When is an IceGatherer allowed to prune host, reflexive and relay candidates? #174

Closed
robin-raymond opened this Issue Feb 6, 2015 · 7 comments

Projects

None yet

3 participants

@robin-raymond
Contributor

Issue:
An IceGatherer is responsible for gathering potential host, reflexive and relay candidates but it's unclear when host, reflexive or relay candidates can/should be pruned because outstanding "offers" to connect might exist at any point in time.

Scenario A:

  1. Alice sends out her IceGatherer candidates where 1 to N remote sessions might reply back (i.e. forking)
  2. Alice begins connectivity checks with the first remote session where local candidates are eliminated when checks to remote candidates fail (or are deemed of less priority).

Scenario B:

  1. Alice had a single IceGatherer with multiple IceTransports connected with several remote IceTransports (i.e. forking)
  2. Another fork appears (or an existing fork goes down and needs a restart), the IceGatherer need to warm up again and gather a new set of host, reflexive and relay candidates to exchange with the new fork for an unknown period of time.

Concerns:
a) Alice cannot prune candidates from the IceGatherer based upon the elimination of candidates from the first session because a second session might be successful with those same local candidates;
b) Alice cannot even reasonably be sure new remote candidates might arrive a bit later on an existing IceTransport where those candidates (host, reflexive or relay candidates) might be required for connectivity against these new remote candidates (i.e. "end of remote candidates (for now)" is unclear);
c) Keeping all host, reflexive and relay candidates "hot" continuously is not desirable because it causes firewall pinholes to remain needlessly active, TURN resources to be consumed, and expensive interfaces like 3G/4G drain mobile batteries for the sake of STUN/TURN maintenance packets;
d) Creating a new IceGatherer per forked IceTransport is needlessly wasteful when a single IceGatherer would be sufficient;

Possible solutions:
(a) IceGatherer is told to "gather()" with a prune timeout, and candidates remain warm until the timeout has completed (and can be optionally extended by gather() again with another future timeout before the last timeout completes).
(b) IceGatherer keeps all host, reflexive and relay candidates "hot" until a "IceGatherer.prune()" method is called where it's now allowed to prune out any non-warm candidates (i.e. candidates that have not sent or received checks / data within a standard ICE consent timeout).
(c) IceGatherer keeps all host, reflexive and relay candidates "hot" so long as a single incomplete IceTransport is attached to the IceGatherer, i.e. keeping the IceGatherer warm could be done by keeping an unused IceTransport around until it's disposed.

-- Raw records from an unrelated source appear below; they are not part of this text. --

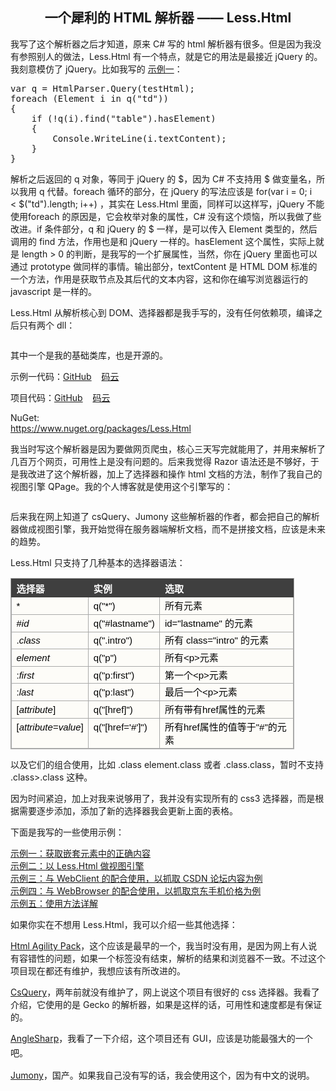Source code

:<h2 align="center">
    一个犀利的 HTML 解析器&nbsp;—— Less.Html
</h2>
<p align="left">
    我写了这个解析器之后才知道，原来 C# 写的 html 解析器有很多。但是因为我没有参照别人的做法，Less.Html 有一个特点，就是它的用法是最接近 jQuery 的。我刻意模仿了 jQuery。比如我写的&nbsp;<a href="http://bibaoke.com/post/75" target="_blank">示例一</a>：
</p>
<pre class="brush:csharp">var q = HtmlParser.Query(testHtml);
foreach (Element i in q("td"))
{
    if (!q(i).find("table").hasElement)
    {
        Console.WriteLine(i.textContent);
    }
}
</pre>
<p align="left">
    解析之后返回的 q 对象，等同于 jQuery 的 $，因为 C# 不支持用 $ 做变量名，所以我用 q 代替。foreach 循环的部分，在 jQuery 的写法应该是 for(var i = 0; i &lt;&nbsp;$("td").length; i++) ，其实在 Less.Html 里面，同样可以这样写，jQuery 不能使用foreach 的原因是，它会枚举对象的属性，C# 没有这个烦恼，所以我做了些改进。if 条件部分，q 和 jQuery 的 $ 一样，是可以传入 Element 类型的，然后调用的 find 方法，作用也是和 jQuery 一样的。hasElement 这个属性，实际上就是 length &gt; 0 的判断，是我写的一个扩展属性，当然，你在 jQuery 里面也可以通过 prototype 做同样的事情。输出部分，textContent 是 HTML DOM 标准的一个方法，作用是获取节点及其后代的文本内容，这和你在编写浏览器运行的 javascript 是一样的。
</p>
<p align="left">
    Less.Html 从解析核心到 DOM、选择器都是我手写的，没有任何依赖项，编译之后只有两个 dll：
</p>
<p align="left">
    <img src="http://bibaoke.com/img/o5lKTxHObUiq-4pLMxnD9Q?auth=post" alt="" />
</p>
<p align="left">
    其中一个是我的基础类库，也是开源的。
</p>
<p align="left">
    示例一代码：<a href="https://github.com/bibaoke/Less.Html/blob/master/Test/Test1.cs" target="_blank">GitHub</a>&nbsp; &nbsp;&nbsp;<a href="https://gitee.com/bibaoke/Less.Html/blob/master/Test/Test1.cs" target="_blank">码云</a>
</p>
<p align="left">
    项目代码：<a href="https://github.com/bibaoke/Less.Html" target="_blank">GitHub</a>&nbsp; &nbsp;&nbsp;<a href="https://gitee.com/bibaoke/Less.Html" target="_blank">码云</a>
</p>
<p align="left">
    NuGet:<br />
    <a href="https://www.nuget.org/packages/Less.Html/" target="_blank">https://www.nuget.org/packages/Less.Html</a>
</p>
<p align="left">
    我当时写这个解析器是因为要做网页爬虫，核心三天写完就能用了，并用来解析了几百万个网页，可用性上是没有问题的。后来我觉得 Razor 语法还是不够好，于是我改进了这个解析器，加上了选择器和操作 html 文档的方法，制作了我自己的视图引擎 QPage。我的个人博客就是使用这个引擎写的：
</p>
<p align="left">
    <img alt="" src="http://bibaoke.com/img/fXRNW1C8B06PSAO73f0Sig?auth=post" />
</p>
<p align="left">
    后来我在网上知道了 csQuery、Jumony 这些解析器的作者，都会把自己的解析器做成视图引擎，我开始觉得在服务器端解析文档，而不是拼接文档，应该是未来的趋势。
</p>
<p align="left">
    Less.Html 只支持了几种基本的选择器语法：
</p>
<p align="left">
    <table style="margin:15px 0px 0px;padding:0px;border:1px solid #AAAAAA;border-collapse:collapse;width:90%;color:#000000;font-family:PingFangSC-Regular, Verdana, Arial, 微软雅黑, 宋体;font-size:15px;font-style:normal;font-weight:normal;text-align:left;background-color:#FDFCF8;" cellpadding="5">
        <tbody>
            <tr>
                <th style="border:1px solid #3F3F3F;vertical-align:baseline;background-color:#3F3F3F;text-align:left;color:#FFFFFF;">
                    选择器
                </th>
                <th style="border:1px solid #3F3F3F;vertical-align:baseline;background-color:#3F3F3F;text-align:left;color:#FFFFFF;">
                    实例
                </th>
                <th style="border:1px solid #3F3F3F;vertical-align:baseline;background-color:#3F3F3F;text-align:left;color:#FFFFFF;">
                    选取
                </th>
            </tr>
            <tr>
                <td style="border:1px solid #AAAAAA;vertical-align:text-top;">
                    *
                </td>
                <td style="border:1px solid #AAAAAA;vertical-align:text-top;">
                    q("*")
                </td>
                <td style="border:1px solid #AAAAAA;vertical-align:text-top;">
                    所有元素
                </td>
            </tr>
            <tr>
                <td style="border:1px solid #AAAAAA;vertical-align:text-top;">
                    #<i>id</i>
                </td>
                <td style="border:1px solid #AAAAAA;vertical-align:text-top;">
                    q("#lastname")
                </td>
                <td style="border:1px solid #AAAAAA;vertical-align:text-top;">
                    id="lastname" 的元素
                </td>
            </tr>
            <tr>
                <td style="border:1px solid #AAAAAA;vertical-align:text-top;">
                    .<i>class</i>
                </td>
                <td style="border:1px solid #AAAAAA;vertical-align:text-top;">
                    q(".intro")
                </td>
                <td style="border:1px solid #AAAAAA;vertical-align:text-top;">
                    所有 class="intro" 的元素
                </td>
            </tr>
            <tr>
                <td style="border:1px solid #AAAAAA;vertical-align:text-top;">
                    <i>element</i>
                </td>
                <td style="border:1px solid #AAAAAA;vertical-align:text-top;">
                    q("p")
                </td>
                <td style="border:1px solid #AAAAAA;vertical-align:text-top;">
                    所有&lt;p&gt;元素
                </td>
            </tr>
            <tr>
                <td style="border:1px solid #AAAAAA;vertical-align:text-top;">
                    :<i>first</i>
                </td>
                <td style="border:1px solid #AAAAAA;vertical-align:text-top;">
                    q("p:first")
                </td>
                <td style="border:1px solid #AAAAAA;vertical-align:text-top;">
                    第一个&lt;p&gt;元素
                </td>
            </tr>
            <tr>
                <td style="border:1px solid #AAAAAA;vertical-align:text-top;">
                    :<i>last</i>
                </td>
                <td style="border:1px solid #AAAAAA;vertical-align:text-top;">
                    q("p:last")
                </td>
                <td style="border:1px solid #AAAAAA;vertical-align:text-top;">
                    最后一个&lt;p&gt;元素
                </td>
            </tr>
            <tr>
                <td style="border:1px solid #AAAAAA;vertical-align:text-top;">
                    [<i>attribute</i>]
                </td>
                <td style="border:1px solid #AAAAAA;vertical-align:text-top;">
                    q("[href]")
                </td>
                <td style="border:1px solid #AAAAAA;vertical-align:text-top;">
                    所有带有href属性的元素
                </td>
            </tr>
            <tr>
                <td style="border:1px solid #AAAAAA;vertical-align:text-top;">
                    [<i>attribute=value</i>]
                </td>
                <td style="border:1px solid #AAAAAA;vertical-align:text-top;">
                    q("[href='#']")
                </td>
                <td style="border:1px solid #AAAAAA;vertical-align:text-top;">
                    所有href属性的值等于"#"的元素
                </td>
            </tr>
        </tbody>
    </table>
</p>
<p align="left">
    以及它们的组合使用，比如 .class element.class 或者 .class.class，暂时不支持 .class&gt;.class 这种。
</p>
<p align="left">
    因为时间紧迫，加上对我来说够用了，我并没有实现所有的 css3 选择器，而是根据需要逐步添加，添加了新的选择器我会更新上面的表格。
</p>
<p align="left">
    下面是我写的一些使用示例：
</p>
<p align="left">
    <a href="http://bibaoke.com/post/75" target="_blank">示例一：获取嵌套元素中的正确内容</a> <br />
    <a href="http://bibaoke.com/post/76" target="_blank">示例二：以 Less.Html&nbsp;做视图引擎 </a><br />
    <a href="http://bibaoke.com/post/77" target="_blank">示例三：与 WebClient 的配合使用，以抓取 CSDN 论坛内容为例</a><br />
    <a href="http://bibaoke.com/post/78" target="_blank">示例四：与 WebBrowser 的配合使用，以抓取京东手机价格为例</a><br />
    <a href="http://bibaoke.com/post/79" target="_blank">示例五：使用方法详解</a>
</p>
<p align="left">
    如果你实在不想用&nbsp;Less.Html，我可以介绍一些其他选择：
</p>
<p align="left">
    <a href="https://github.com/zzzprojects/html-agility-pack" target="_blank">Html Agility Pack</a>，这个应该是最早的一个，我当时没有用，是因为网上有人说有容错性的问题，如果一个标签没有结束，解析的结果和浏览器不一致。不过这个项目现在都还有维护，我想应该有所改进的。
</p>
<p align="left">
    <a href="https://github.com/jamietre/CsQuery" target="_blank">CsQuery</a>，两年前就没有维护了，网上说这个项目有很好的 css 选择器。我看了介绍，它使用的是&nbsp;Gecko 的解析器，如果是这样的话，可用性和速度都是有保证的。
</p>
<p align="left">
    <a href="https://github.com/AngleSharp/AngleSharp" target="_blank">AngleSharp</a><span style="line-height:1.6;">，我看了一下介绍，这个项目还有 GUI，应该是功能最强大的一个吧。</span>
</p>
<p align="left">
    <a href="https://github.com/Ivony/Jumony" target="_blank">Jumony</a>，国产。如果我自己没有写的话，我会使用这个，因为有中文的说明。
</p>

I personally prefer solution (a) or (b). The good thing about (a) is that the IceGatherer will prune at some point if nothing is done and can also be extended and the remote side can be guarantee a timeframe for which received candidates are valid. But (a) also has a bad point of not being able to prune at absolute time points (although gather() with immediate timeout would accomplish this). The API surface would require IceGatherer.gather() to accept an optional timeout parameter.

Solution (b) allows for absolute control of when IceGatherer candidates can be pruned but pruning requires active intervention or candidates will remain needlessly "hot". The API surface would need an additional IceGatherer.prune() method.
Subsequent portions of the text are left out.